Task goal: Transcribe the entries that come next exactly, but not the pictures they contain.
+++ Listed records
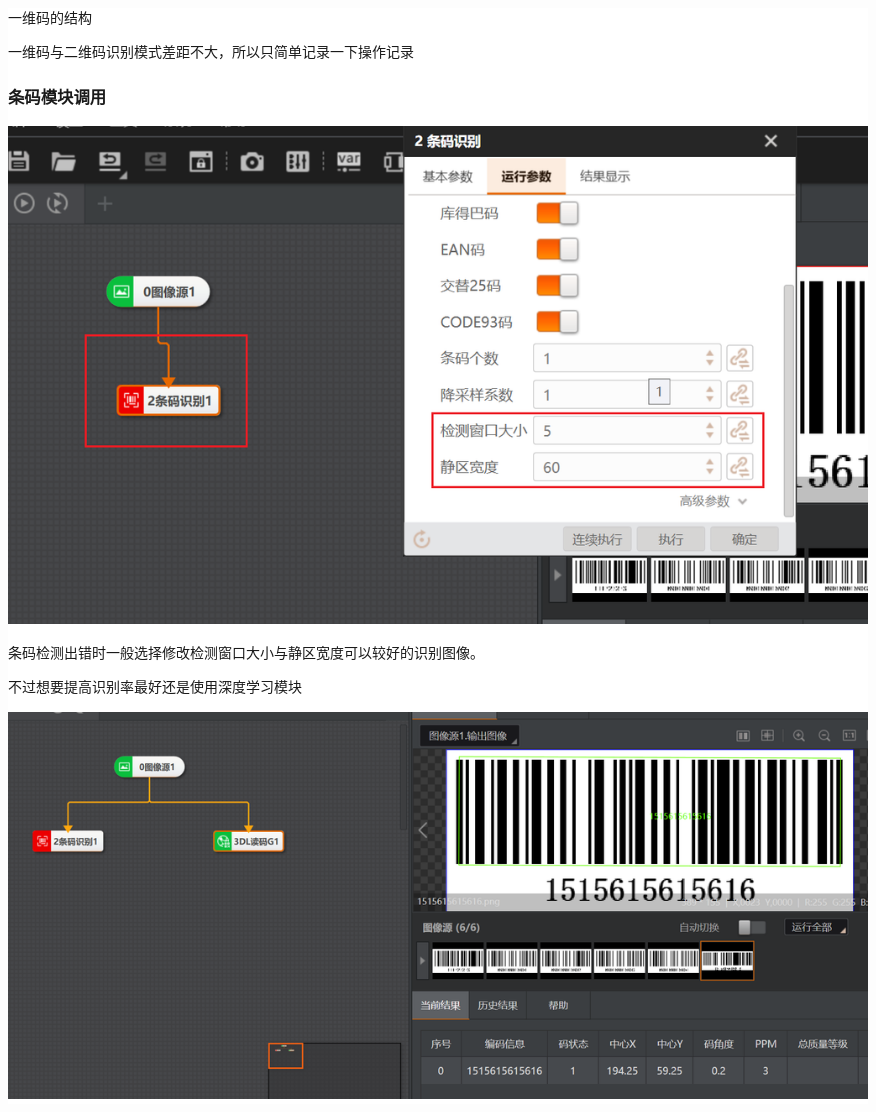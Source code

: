一维码的结构



一维码与二维码识别模式差距不大，所以只简单记录一下操作记录

### 条码模块调用

![image-20250220141906317](./img/image-20250220141906317.png)

条码检测出错时一般选择修改检测窗口大小与静区宽度可以较好的识别图像。

不过想要提高识别率最好还是使用深度学习模块

![image-20250220142102432](./img/image-20250220142102432.png)
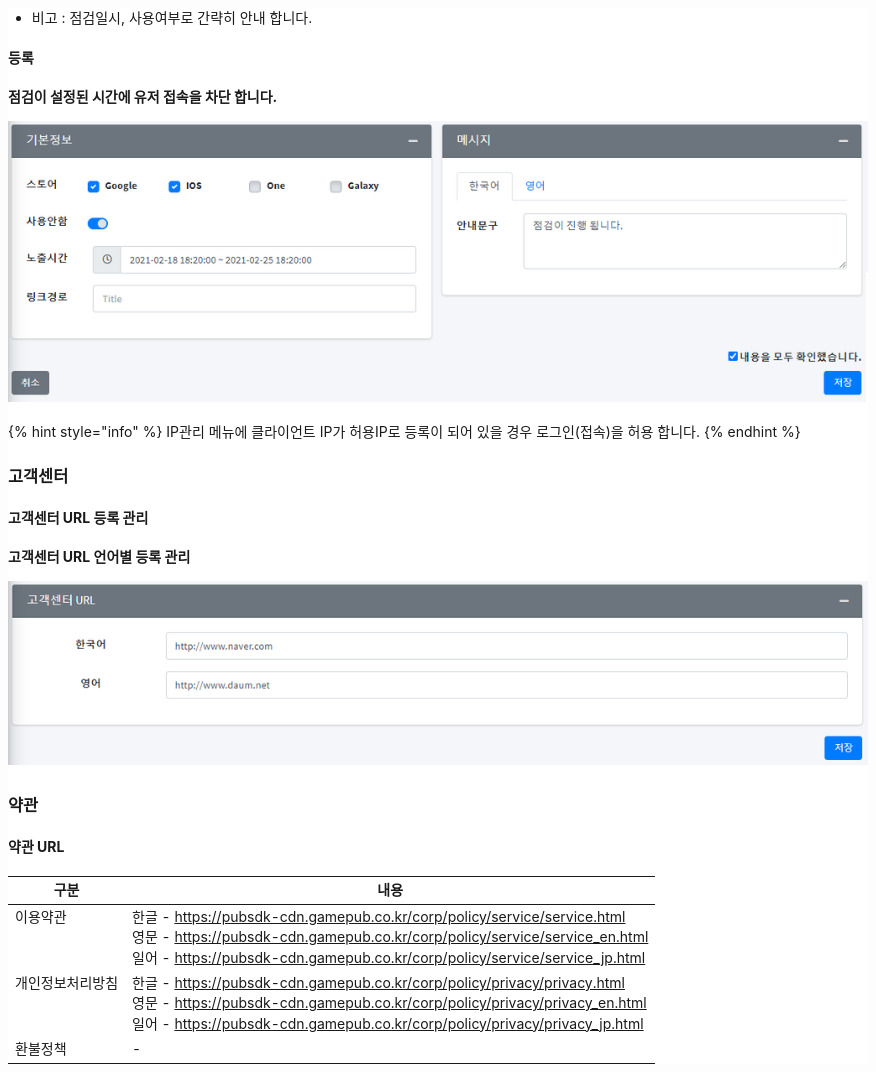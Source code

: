 * 비고 : 점검일시, 사용여부로 간략히 안내 합니다.

#### 등록

**점검이 설정된 시간에 유저 접속을 차단 합니다.**

![](https://github.com/gamepubcorp/guide/blob/main/image-admin/28.png?raw=true)

{% hint style="info" %}
IP관리 메뉴에 클라이언트 IP가 허용IP로 등록이 되어 있을 경우 로그인(접속)을 허용 합니다.
{% endhint %}

### 고객센터

#### 고객센터 URL 등록 관리

**고객센터 URL 언어별 등록 관리**

![](https://github.com/gamepubcorp/guide/blob/main/image-admin/31.png?raw=true)

### 약관

#### 약관 URL

| 구분 | 내용 |
| ------ | ------ |
| 이용약관         | 한글 - https://pubsdk-cdn.gamepub.co.kr/corp/policy/service/service.html <br> 영문 - https://pubsdk-cdn.gamepub.co.kr/corp/policy/service/service_en.html <br> 일어 - https://pubsdk-cdn.gamepub.co.kr/corp/policy/service/service_jp.html |
| 개인정보처리방침 | 한글 - https://pubsdk-cdn.gamepub.co.kr/corp/policy/privacy/privacy.html <br> 영문 - https://pubsdk-cdn.gamepub.co.kr/corp/policy/privacy/privacy_en.html <br> 일어 - https://pubsdk-cdn.gamepub.co.kr/corp/policy/privacy/privacy_jp.html |
| 환불정책         | - |​
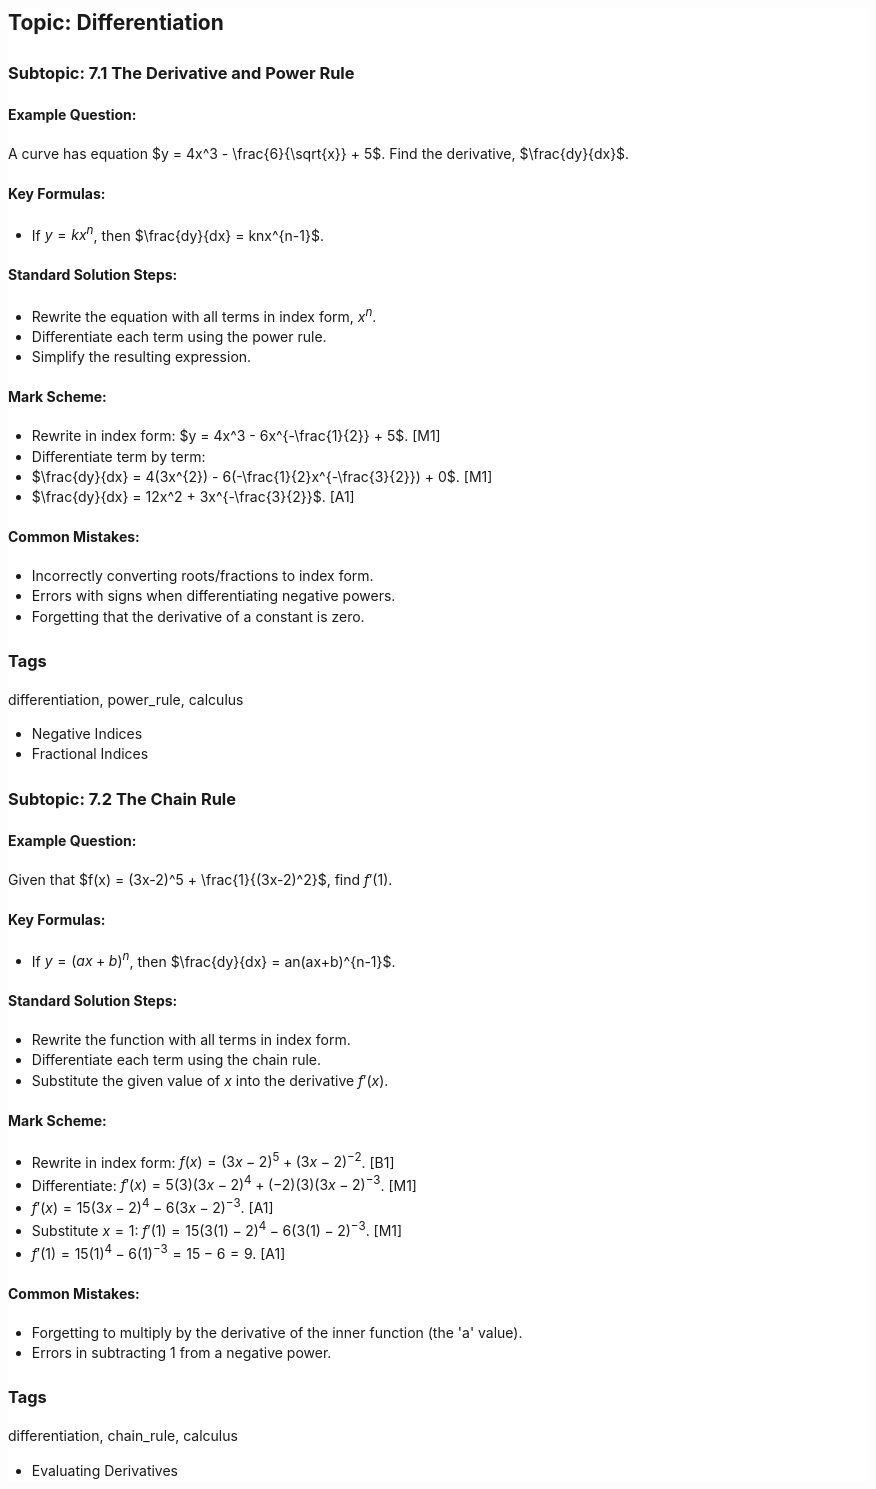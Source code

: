 ## Topic: Differentiation
### Subtopic: 7.1 The Derivative and Power Rule
#### Example Question:
A curve has equation $y = 4x^3 - \frac{6}{\sqrt{x}} + 5$. Find the derivative, $\frac{dy}{dx}$.
#### Key Formulas:
- If $y = kx^n$, then $\frac{dy}{dx} = knx^{n-1}$.
#### Standard Solution Steps:
- Rewrite the equation with all terms in index form, $x^n$.
- Differentiate each term using the power rule.
- Simplify the resulting expression.
#### Mark Scheme:
- Rewrite in index form: $y = 4x^3 - 6x^{-\frac{1}{2}} + 5$. [M1]
- Differentiate term by term:
- $\frac{dy}{dx} = 4(3x^{2}) - 6(-\frac{1}{2}x^{-\frac{3}{2}}) + 0$. [M1]
- $\frac{dy}{dx} = 12x^2 + 3x^{-\frac{3}{2}}$. [A1]
#### Common Mistakes:
- Incorrectly converting roots/fractions to index form.
- Errors with signs when differentiating negative powers.
- Forgetting that the derivative of a constant is zero.
### Tags
differentiation, power_rule, calculus
- Negative Indices
- Fractional Indices

### Subtopic: 7.2 The Chain Rule
#### Example Question:
Given that $f(x) = (3x-2)^5 + \frac{1}{(3x-2)^2}$, find $f'(1)$.
#### Key Formulas:
- If $y = (ax+b)^n$, then $\frac{dy}{dx} = an(ax+b)^{n-1}$.
#### Standard Solution Steps:
- Rewrite the function with all terms in index form.
- Differentiate each term using the chain rule.
- Substitute the given value of $x$ into the derivative $f'(x)$.
#### Mark Scheme:
- Rewrite in index form: $f(x) = (3x-2)^5 + (3x-2)^{-2}$. [B1]
- Differentiate: $f'(x) = 5(3)(3x-2)^{4} + (-2)(3)(3x-2)^{-3}$. [M1]
- $f'(x) = 15(3x-2)^4 - 6(3x-2)^{-3}$. [A1]
- Substitute $x=1$: $f'(1) = 15(3(1)-2)^4 - 6(3(1)-2)^{-3}$. [M1]
- $f'(1) = 15(1)^4 - 6(1)^{-3} = 15 - 6 = 9$. [A1]
#### Common Mistakes:
- Forgetting to multiply by the derivative of the inner function (the 'a' value).
- Errors in subtracting 1 from a negative power.
### Tags
differentiation, chain_rule, calculus
- Evaluating Derivatives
++++++
Answer area:
Source code

:一维码的结构



一维码与二维码识别模式差距不大，所以只简单记录一下操作记录

### 条码模块调用

![image-20250220141906317](./img/image-20250220141906317.png)

条码检测出错时一般选择修改检测窗口大小与静区宽度可以较好的识别图像。

不过想要提高识别率最好还是使用深度学习模块

![image-20250220142102432](./img/image-20250220142102432.png)
Source code

: * 비고 : 점검일시, 사용여부로 간략히 안내 합니다.

#### 등록

**점검이 설정된 시간에 유저 접속을 차단 합니다.**

![](https://github.com/gamepubcorp/guide/blob/main/image-admin/28.png?raw=true)

{% hint style="info" %}
IP관리 메뉴에 클라이언트 IP가 허용IP로 등록이 되어 있을 경우 로그인(접속)을 허용 합니다.
{% endhint %}

### 고객센터

#### 고객센터 URL 등록 관리

**고객센터 URL 언어별 등록 관리**

![](https://github.com/gamepubcorp/guide/blob/main/image-admin/31.png?raw=true)

### 약관

#### 약관 URL

| 구분 | 내용 |
| ------ | ------ |
| 이용약관         | 한글 - https://pubsdk-cdn.gamepub.co.kr/corp/policy/service/service.html <br> 영문 - https://pubsdk-cdn.gamepub.co.kr/corp/policy/service/service_en.html <br> 일어 - https://pubsdk-cdn.gamepub.co.kr/corp/policy/service/service_jp.html |
| 개인정보처리방침 | 한글 - https://pubsdk-cdn.gamepub.co.kr/corp/policy/privacy/privacy.html <br> 영문 - https://pubsdk-cdn.gamepub.co.kr/corp/policy/privacy/privacy_en.html <br> 일어 - https://pubsdk-cdn.gamepub.co.kr/corp/policy/privacy/privacy_jp.html |
| 환불정책         | - |​
Source code

: ## Topic: Differentiation
### Subtopic: 7.1 The Derivative and Power Rule
#### Example Question:
A curve has equation $y = 4x^3 - \frac{6}{\sqrt{x}} + 5$. Find the derivative, $\frac{dy}{dx}$.
#### Key Formulas:
- If $y = kx^n$, then $\frac{dy}{dx} = knx^{n-1}$.
#### Standard Solution Steps:
- Rewrite the equation with all terms in index form, $x^n$.
- Differentiate each term using the power rule.
- Simplify the resulting expression.
#### Mark Scheme:
- Rewrite in index form: $y = 4x^3 - 6x^{-\frac{1}{2}} + 5$. [M1]
- Differentiate term by term:
- $\frac{dy}{dx} = 4(3x^{2}) - 6(-\frac{1}{2}x^{-\frac{3}{2}}) + 0$. [M1]
- $\frac{dy}{dx} = 12x^2 + 3x^{-\frac{3}{2}}$. [A1]
#### Common Mistakes:
- Incorrectly converting roots/fractions to index form.
- Errors with signs when differentiating negative powers.
- Forgetting that the derivative of a constant is zero.
### Tags
differentiation, power_rule, calculus
- Negative Indices
- Fractional Indices

### Subtopic: 7.2 The Chain Rule
#### Example Question:
Given that $f(x) = (3x-2)^5 + \frac{1}{(3x-2)^2}$, find $f'(1)$.
#### Key Formulas:
- If $y = (ax+b)^n$, then $\frac{dy}{dx} = an(ax+b)^{n-1}$.
#### Standard Solution Steps:
- Rewrite the function with all terms in index form.
- Differentiate each term using the chain rule.
- Substitute the given value of $x$ into the derivative $f'(x)$.
#### Mark Scheme:
- Rewrite in index form: $f(x) = (3x-2)^5 + (3x-2)^{-2}$. [B1]
- Differentiate: $f'(x) = 5(3)(3x-2)^{4} + (-2)(3)(3x-2)^{-3}$. [M1]
- $f'(x) = 15(3x-2)^4 - 6(3x-2)^{-3}$. [A1]
- Substitute $x=1$: $f'(1) = 15(3(1)-2)^4 - 6(3(1)-2)^{-3}$. [M1]
- $f'(1) = 15(1)^4 - 6(1)^{-3} = 15 - 6 = 9$. [A1]
#### Common Mistakes:
- Forgetting to multiply by the derivative of the inner function (the 'a' value).
- Errors in subtracting 1 from a negative power.
### Tags
differentiation, chain_rule, calculus
- Evaluating Derivatives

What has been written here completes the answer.